Duo Core Processors
and Multiple Caches

What is the hype all about

 

Doug Willoughby

February 20, 2007

 

Agenda

      What is Duo Core and what are requirements for use

      Description of Cache memory

      History of cache development

      Some recent Developments

      Some Duo Core Specs

 

What is Duo Core

      A Processor Chip that has two processing units instead of one.

      Built into a single package

      Can run two applications or two processes simultaneously

 

News Flash February 12, 2007

      Intel announced an experimental chip design with 80 cores to give enormous calculating power at low power requirements

 

Applications/Processes

      Consist of instruction sequences and data associated with each instruction

      Most are sequential; called a single thread

      Some applications can have multiple threads which run simultaneously.
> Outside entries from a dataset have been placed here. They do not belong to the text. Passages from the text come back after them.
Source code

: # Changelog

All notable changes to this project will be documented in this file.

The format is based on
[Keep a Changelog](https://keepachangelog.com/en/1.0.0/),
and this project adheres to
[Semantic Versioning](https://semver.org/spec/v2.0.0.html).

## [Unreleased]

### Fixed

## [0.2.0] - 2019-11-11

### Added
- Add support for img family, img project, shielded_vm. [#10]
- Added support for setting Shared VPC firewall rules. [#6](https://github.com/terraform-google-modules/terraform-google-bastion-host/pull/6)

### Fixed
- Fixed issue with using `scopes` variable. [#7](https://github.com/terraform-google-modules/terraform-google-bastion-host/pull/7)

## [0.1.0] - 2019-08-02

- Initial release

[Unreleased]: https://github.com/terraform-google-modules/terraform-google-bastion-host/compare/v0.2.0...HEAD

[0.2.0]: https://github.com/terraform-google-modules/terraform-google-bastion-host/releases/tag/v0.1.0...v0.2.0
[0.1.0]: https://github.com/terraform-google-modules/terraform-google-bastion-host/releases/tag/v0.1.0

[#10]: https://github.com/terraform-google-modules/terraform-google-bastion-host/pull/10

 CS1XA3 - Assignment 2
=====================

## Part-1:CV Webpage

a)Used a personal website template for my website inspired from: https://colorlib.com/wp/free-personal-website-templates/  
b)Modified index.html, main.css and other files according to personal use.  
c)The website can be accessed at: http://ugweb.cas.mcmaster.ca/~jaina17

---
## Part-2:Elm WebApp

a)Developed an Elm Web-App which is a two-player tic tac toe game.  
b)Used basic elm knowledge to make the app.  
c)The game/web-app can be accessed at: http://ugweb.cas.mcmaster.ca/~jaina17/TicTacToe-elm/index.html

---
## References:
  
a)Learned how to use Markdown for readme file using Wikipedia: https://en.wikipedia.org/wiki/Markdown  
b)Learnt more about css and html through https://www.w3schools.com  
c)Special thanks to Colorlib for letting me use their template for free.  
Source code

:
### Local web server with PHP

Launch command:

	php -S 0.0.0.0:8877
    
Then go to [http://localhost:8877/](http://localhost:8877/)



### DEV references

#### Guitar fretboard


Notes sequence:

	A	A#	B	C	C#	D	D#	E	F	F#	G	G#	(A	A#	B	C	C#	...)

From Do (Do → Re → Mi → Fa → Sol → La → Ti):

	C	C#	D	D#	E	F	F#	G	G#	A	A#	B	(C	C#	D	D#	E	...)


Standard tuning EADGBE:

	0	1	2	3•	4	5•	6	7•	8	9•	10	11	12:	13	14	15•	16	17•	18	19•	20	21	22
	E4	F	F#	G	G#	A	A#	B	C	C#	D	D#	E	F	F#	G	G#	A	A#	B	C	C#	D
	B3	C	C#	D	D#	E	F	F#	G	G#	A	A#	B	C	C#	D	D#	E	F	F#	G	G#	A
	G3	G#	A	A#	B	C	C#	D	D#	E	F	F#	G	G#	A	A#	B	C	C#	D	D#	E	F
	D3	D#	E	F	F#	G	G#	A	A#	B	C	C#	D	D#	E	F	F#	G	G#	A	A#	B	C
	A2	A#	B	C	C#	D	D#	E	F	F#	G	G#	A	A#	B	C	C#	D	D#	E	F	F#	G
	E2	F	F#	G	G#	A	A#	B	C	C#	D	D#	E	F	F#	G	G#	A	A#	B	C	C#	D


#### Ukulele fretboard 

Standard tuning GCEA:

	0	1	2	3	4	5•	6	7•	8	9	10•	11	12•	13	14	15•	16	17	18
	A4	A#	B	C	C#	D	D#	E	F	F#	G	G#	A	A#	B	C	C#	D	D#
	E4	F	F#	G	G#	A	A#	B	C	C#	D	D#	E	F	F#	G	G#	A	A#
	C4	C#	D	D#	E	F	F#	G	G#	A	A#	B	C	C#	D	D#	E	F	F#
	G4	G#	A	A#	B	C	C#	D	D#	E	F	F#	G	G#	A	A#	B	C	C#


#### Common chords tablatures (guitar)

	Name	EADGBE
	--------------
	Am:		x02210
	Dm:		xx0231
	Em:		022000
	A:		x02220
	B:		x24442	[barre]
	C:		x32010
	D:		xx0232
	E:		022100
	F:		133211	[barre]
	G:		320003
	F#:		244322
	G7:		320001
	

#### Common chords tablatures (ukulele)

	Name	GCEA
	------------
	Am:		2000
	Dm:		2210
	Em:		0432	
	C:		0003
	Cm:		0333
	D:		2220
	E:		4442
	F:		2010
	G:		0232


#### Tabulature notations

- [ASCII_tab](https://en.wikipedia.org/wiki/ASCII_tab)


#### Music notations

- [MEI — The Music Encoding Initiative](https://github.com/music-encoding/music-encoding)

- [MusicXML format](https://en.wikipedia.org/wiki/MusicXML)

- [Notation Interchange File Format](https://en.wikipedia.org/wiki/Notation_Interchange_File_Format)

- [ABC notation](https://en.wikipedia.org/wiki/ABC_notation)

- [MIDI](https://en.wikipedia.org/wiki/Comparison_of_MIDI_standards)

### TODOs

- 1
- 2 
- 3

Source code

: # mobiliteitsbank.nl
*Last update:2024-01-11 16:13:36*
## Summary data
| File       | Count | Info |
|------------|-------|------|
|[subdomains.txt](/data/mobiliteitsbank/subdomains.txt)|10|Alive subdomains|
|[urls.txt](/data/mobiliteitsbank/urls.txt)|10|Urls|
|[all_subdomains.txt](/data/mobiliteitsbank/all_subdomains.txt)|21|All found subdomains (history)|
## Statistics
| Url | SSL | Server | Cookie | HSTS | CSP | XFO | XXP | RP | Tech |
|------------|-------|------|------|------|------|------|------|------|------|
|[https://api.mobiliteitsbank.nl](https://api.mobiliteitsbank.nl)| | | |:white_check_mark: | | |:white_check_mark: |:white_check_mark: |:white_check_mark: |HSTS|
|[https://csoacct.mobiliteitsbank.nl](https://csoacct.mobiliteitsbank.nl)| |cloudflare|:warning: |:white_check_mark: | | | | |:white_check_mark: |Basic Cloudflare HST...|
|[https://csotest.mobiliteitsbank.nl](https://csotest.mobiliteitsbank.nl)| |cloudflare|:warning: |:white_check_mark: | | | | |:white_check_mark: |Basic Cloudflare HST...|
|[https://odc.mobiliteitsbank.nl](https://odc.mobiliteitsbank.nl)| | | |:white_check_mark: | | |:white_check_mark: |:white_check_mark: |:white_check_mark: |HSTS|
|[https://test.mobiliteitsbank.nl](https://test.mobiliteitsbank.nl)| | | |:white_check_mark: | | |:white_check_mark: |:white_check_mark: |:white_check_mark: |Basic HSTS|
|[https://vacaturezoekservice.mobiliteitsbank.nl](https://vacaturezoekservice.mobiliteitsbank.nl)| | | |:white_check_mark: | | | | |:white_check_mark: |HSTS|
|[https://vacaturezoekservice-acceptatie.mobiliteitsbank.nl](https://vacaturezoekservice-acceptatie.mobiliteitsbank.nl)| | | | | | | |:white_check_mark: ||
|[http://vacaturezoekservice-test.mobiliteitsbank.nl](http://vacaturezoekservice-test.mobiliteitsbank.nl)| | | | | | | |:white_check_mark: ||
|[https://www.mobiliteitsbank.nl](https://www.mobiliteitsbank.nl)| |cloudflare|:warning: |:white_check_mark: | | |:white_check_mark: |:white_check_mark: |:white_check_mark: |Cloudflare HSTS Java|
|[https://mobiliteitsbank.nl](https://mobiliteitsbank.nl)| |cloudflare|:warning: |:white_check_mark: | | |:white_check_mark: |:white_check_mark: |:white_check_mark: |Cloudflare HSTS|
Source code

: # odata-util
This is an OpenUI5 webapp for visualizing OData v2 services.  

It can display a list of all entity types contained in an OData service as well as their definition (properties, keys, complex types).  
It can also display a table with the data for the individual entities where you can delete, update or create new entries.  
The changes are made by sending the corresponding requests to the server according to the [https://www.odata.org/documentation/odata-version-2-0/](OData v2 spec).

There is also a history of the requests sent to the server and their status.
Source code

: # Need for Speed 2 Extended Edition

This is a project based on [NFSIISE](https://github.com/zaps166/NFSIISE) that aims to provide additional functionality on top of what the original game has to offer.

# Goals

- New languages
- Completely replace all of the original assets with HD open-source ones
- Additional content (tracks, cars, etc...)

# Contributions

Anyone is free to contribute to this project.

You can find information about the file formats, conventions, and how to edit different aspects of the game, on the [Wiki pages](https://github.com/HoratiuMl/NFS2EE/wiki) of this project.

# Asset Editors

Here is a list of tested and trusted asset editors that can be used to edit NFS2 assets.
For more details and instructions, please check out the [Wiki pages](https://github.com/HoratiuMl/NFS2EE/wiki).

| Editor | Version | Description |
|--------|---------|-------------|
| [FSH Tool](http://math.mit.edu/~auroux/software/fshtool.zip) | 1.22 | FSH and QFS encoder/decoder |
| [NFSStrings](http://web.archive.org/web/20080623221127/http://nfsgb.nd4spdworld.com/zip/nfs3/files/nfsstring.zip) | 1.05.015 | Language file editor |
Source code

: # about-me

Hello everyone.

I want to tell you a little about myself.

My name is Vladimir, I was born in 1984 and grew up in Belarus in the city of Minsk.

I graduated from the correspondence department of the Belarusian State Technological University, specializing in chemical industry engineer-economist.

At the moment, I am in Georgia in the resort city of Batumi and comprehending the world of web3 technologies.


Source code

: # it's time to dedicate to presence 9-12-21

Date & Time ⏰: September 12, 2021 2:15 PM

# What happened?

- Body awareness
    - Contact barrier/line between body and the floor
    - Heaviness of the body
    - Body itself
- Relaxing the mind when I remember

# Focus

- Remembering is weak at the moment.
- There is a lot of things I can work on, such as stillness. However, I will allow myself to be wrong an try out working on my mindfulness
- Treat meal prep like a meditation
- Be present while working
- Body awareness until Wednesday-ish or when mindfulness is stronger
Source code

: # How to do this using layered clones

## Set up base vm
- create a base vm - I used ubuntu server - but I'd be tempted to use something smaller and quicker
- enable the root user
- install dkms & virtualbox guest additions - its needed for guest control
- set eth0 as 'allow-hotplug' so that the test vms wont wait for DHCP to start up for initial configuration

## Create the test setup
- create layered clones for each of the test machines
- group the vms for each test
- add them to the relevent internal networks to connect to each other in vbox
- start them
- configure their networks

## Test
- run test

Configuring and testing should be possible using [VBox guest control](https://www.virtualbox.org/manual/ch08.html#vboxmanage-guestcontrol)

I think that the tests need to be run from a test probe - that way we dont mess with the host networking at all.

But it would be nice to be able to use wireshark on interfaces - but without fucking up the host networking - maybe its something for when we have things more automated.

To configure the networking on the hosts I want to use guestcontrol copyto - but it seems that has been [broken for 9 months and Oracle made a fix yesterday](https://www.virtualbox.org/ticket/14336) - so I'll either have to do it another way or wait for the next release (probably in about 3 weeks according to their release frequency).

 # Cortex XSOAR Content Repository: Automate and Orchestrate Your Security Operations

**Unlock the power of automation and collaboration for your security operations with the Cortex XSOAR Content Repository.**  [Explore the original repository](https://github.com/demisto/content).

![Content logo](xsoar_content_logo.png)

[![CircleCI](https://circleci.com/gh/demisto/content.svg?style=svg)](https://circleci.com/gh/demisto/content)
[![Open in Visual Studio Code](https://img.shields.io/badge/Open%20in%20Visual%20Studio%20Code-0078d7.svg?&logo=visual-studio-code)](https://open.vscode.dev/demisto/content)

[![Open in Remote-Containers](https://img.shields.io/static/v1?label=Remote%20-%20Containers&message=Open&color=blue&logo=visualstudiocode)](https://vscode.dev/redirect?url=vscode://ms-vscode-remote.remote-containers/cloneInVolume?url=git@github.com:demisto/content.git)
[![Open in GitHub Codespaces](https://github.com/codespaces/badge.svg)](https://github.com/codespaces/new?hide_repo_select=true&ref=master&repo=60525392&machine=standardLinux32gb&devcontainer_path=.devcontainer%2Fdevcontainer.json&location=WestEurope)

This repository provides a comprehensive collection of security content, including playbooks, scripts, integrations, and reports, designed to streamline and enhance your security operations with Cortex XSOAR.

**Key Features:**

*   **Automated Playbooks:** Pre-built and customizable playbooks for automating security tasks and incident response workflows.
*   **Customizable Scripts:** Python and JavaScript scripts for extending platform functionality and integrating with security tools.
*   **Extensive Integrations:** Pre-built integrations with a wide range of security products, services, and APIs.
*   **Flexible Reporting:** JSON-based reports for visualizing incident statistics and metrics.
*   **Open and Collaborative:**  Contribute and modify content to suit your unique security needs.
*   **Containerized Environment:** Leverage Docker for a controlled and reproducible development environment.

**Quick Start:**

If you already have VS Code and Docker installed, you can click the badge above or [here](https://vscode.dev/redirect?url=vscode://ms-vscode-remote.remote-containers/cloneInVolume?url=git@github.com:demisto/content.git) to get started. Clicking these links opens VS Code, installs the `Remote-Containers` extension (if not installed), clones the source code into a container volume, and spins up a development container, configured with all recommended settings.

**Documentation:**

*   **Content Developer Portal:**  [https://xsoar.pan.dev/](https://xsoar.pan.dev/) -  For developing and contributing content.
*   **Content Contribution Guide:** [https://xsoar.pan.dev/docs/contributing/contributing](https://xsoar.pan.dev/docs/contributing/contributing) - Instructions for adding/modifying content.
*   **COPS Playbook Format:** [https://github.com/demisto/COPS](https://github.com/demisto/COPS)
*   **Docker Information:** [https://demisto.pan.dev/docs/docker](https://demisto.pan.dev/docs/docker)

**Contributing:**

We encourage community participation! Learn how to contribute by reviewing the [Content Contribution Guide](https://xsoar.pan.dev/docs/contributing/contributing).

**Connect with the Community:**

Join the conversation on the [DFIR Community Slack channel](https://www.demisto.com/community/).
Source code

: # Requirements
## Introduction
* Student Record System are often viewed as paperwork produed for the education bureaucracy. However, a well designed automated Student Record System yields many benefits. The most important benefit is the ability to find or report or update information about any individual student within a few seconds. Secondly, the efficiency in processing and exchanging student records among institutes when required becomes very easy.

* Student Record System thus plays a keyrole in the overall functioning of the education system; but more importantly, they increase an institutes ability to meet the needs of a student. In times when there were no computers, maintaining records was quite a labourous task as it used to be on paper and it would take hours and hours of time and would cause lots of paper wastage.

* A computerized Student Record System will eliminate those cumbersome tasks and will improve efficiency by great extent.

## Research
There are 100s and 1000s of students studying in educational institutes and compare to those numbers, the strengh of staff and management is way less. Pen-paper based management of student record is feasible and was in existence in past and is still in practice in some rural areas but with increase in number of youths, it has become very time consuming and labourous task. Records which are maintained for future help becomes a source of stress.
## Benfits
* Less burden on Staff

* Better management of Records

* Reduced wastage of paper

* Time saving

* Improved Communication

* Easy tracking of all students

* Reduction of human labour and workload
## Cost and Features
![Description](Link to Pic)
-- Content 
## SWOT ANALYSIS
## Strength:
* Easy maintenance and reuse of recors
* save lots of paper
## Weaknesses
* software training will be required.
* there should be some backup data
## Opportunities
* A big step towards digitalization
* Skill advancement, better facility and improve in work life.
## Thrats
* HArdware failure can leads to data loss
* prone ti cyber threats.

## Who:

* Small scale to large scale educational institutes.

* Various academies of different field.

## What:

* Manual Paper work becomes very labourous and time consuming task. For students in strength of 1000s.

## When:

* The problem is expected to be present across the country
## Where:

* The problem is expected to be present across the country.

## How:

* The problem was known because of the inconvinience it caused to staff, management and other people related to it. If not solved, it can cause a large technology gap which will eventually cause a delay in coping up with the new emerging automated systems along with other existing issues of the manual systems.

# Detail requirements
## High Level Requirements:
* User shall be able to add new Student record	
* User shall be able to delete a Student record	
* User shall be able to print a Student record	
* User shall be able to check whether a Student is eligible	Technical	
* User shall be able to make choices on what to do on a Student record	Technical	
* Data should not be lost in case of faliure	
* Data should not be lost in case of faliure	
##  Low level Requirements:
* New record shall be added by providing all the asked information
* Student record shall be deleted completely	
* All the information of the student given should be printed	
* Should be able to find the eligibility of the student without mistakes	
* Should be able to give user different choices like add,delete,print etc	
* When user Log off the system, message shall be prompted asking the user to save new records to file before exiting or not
      A single thread cannot take advantage of dual core; multiple threads can

 

Operating System Requirement

      Must implement task dispatcher that can handle:

      multiple threads of one application or

      multiple applications or

      multiple operating system processes or

      combinations of the above

 

Single Core Processing

      Task Manager implements preemptive multitasking

      One process or application runs until another higher priority task needs the processor; then switch occurs

      Can also switch if one process encounters delay for data (I/O from CD/DVD/Internet)

 

Hyper Threading Technology

      Running multiple single thread applications through a single processor sharing unused cycles

      Compromise technology between single and dual core technologies

 

      http://www.intel.com/products/processor_number/flash/demo.html

 

Duo Core Technology

      Running multiple single thread applications through two processors

      http://www.intel.com/products/processor_number/flash/demo.html

 

Of What Use is Dual Core

      None if running only one single thread application or process

      Not much if running multiple applications or processes with low processor utilization

      Great if you have multiple high processor utilization applications which can run simultaneously

 

News Flash February 19, 2007

      AMD announces new Barcelona Quad Core processor chip.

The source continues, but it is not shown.